Principal Investigator: Melissa Mavers, MD, PhD

Goal: The goal is to improve existing cellular therapies as well as develop novel cellular therapies for malignant diseases by supporting the development of novel invariant natural killer T (iNKT) cell-based cancer-targeting therapies with enhanced safety and efficacy.

Principal Investigator: Bryan Sisk, MD, MSCI

Co-Investigator: Albert Lai, PhD

Goal: The goal is to develop cancer-specific and vascular anomaly-specific chatbots using a retrieval-augmented generation approach and assess the usefulness, quality and acceptability of these tools.
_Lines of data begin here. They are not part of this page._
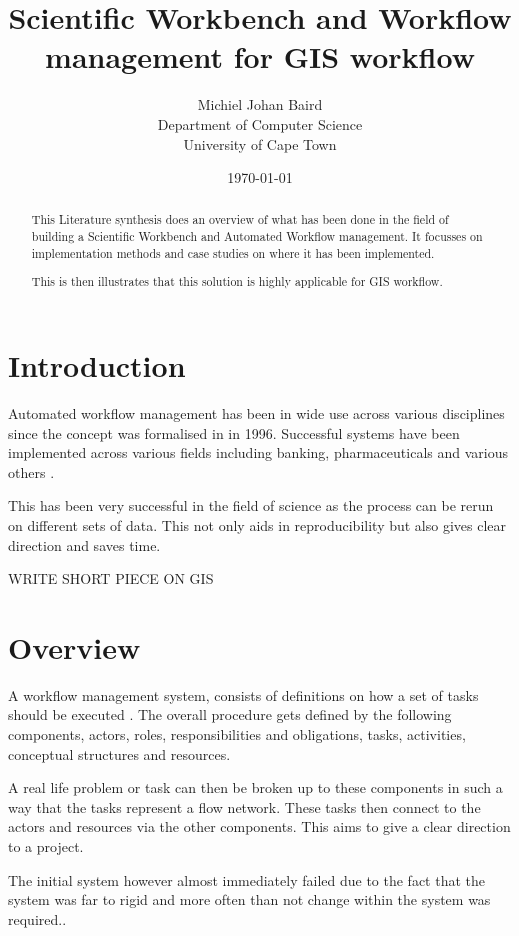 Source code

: \documentclass[11pt,twocolumn]{article}
\title{Scientific Workbench and Workflow management for GIS workflow}
\author{
    Michiel Johan Baird \\
        Department of Computer Science \\
        University of Cape Town
}
\date{\today}
\begin{document}
\maketitle
\begin{abstract}
    This Literature synthesis does an overview of what has been done
    in the field of building a Scientific Workbench and Automated
    Workflow management. It focusses on implementation methods and
    case studies on where it has been implemented.

    This is then illustrates that this solution is highly applicable
    for GIS workflow.
\end{abstract}
\section{Introduction}
    Automated workflow management has been in wide use across
    various disciplines since the concept was formalised in in
    1996\cite{springerlink:10.1007/BF00136712}. Successful systems
    have been implemented across various fields including banking,
    pharmaceuticals and various others
    \cite{Brahe:2007:SWW:1316624.1316661,5407993}.

    This has been very successful in the field of science as
    the process can be rerun on different sets of data.\cite{4721191}
    This not only aids in reproducibility but also gives
    clear direction and saves time.

    WRITE SHORT PIECE ON GIS

\section{Overview}
    A workflow management system, consists of definitions
    on how a set of tasks should be executed
    \cite{springerlink:10.1007/BF00136712,vanderAalst2002125}.
    The overall procedure gets defined by the following
    components, actors, roles, responsibilities and
    obligations, tasks, activities, conceptual structures
    and resources.

    A real life problem or task can then be broken up to these
    components in such a way that the tasks represent a flow
    network. These tasks then connect to the actors and resources
    via the other components\cite[p.~4]{Taylor:2006:WES:1196459}.
    This aims to give a clear direction to a project.

    The initial system however almost immediately failed
    due to the fact that the system was far to rigid and
    more often than not change within the system was
    required.\cite{Suchman:1983:OPP:357442.357445}.
\end{document}

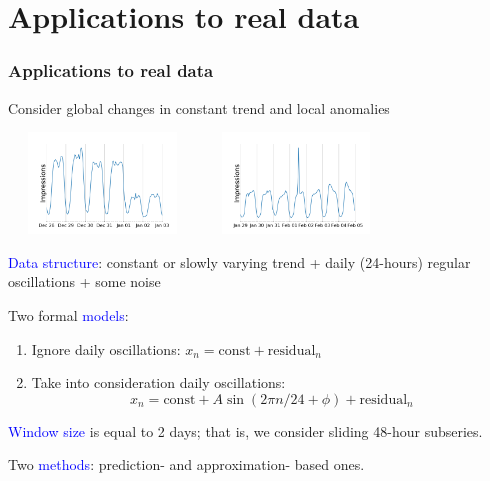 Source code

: \documentclass[intlimits, 9pt, unicode]{beamer}
\newcommand{\textblue}[1]{\textcolor{blue}{#1}}
\begin{document}
\section{Applications to real data}



\begin{frame}
    \frametitle{Applications to real data}

    Consider global changes in constant trend and local anomalies

\medskip
    \includegraphics[height = 2.7cm, width = 5.0cm]{images/cp_mean_2}\qquad
    \includegraphics[height = 2.7cm, width = 5.0cm]{images/005_point_2}

\medskip
\textblue{Data structure}: constant or slowly varying trend + daily (24-hours) regular oscillations + some noise

\medskip
Two formal \textblue{models}:

\medskip
\begin{enumerate}
\item
Ignore daily oscillations:
$ x_n = \mathrm{const} + \mathrm{residual}_n $
\item
Take into consideration daily oscillations:
$$ x_n = \mathrm{const} + A\sin(2\pi n/24+\phi) + \mathrm{residual}_n $$
\end{enumerate}

\medskip
\textblue{Window size} is equal to 2 days; that is, we consider sliding 48-hour subseries.

\medskip
Two \textblue{methods}: prediction- and approximation- based ones.

 \end{frame}
\end{document}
Principal Investigator: Jorge Di Paola, MD

Goal: The goal is to understand the biological significance of these genetic defects, and their potential impact on human disease.

Principal Investigator: Margaret Ferris, MD, PhD

Goal: The goal is to further understand the molecular mechanism of the retinoid receptor/COMPASS-like complex interaction as well as to develop pre-clinical data for a clinical trial of combination menin inhibitor and retinoids.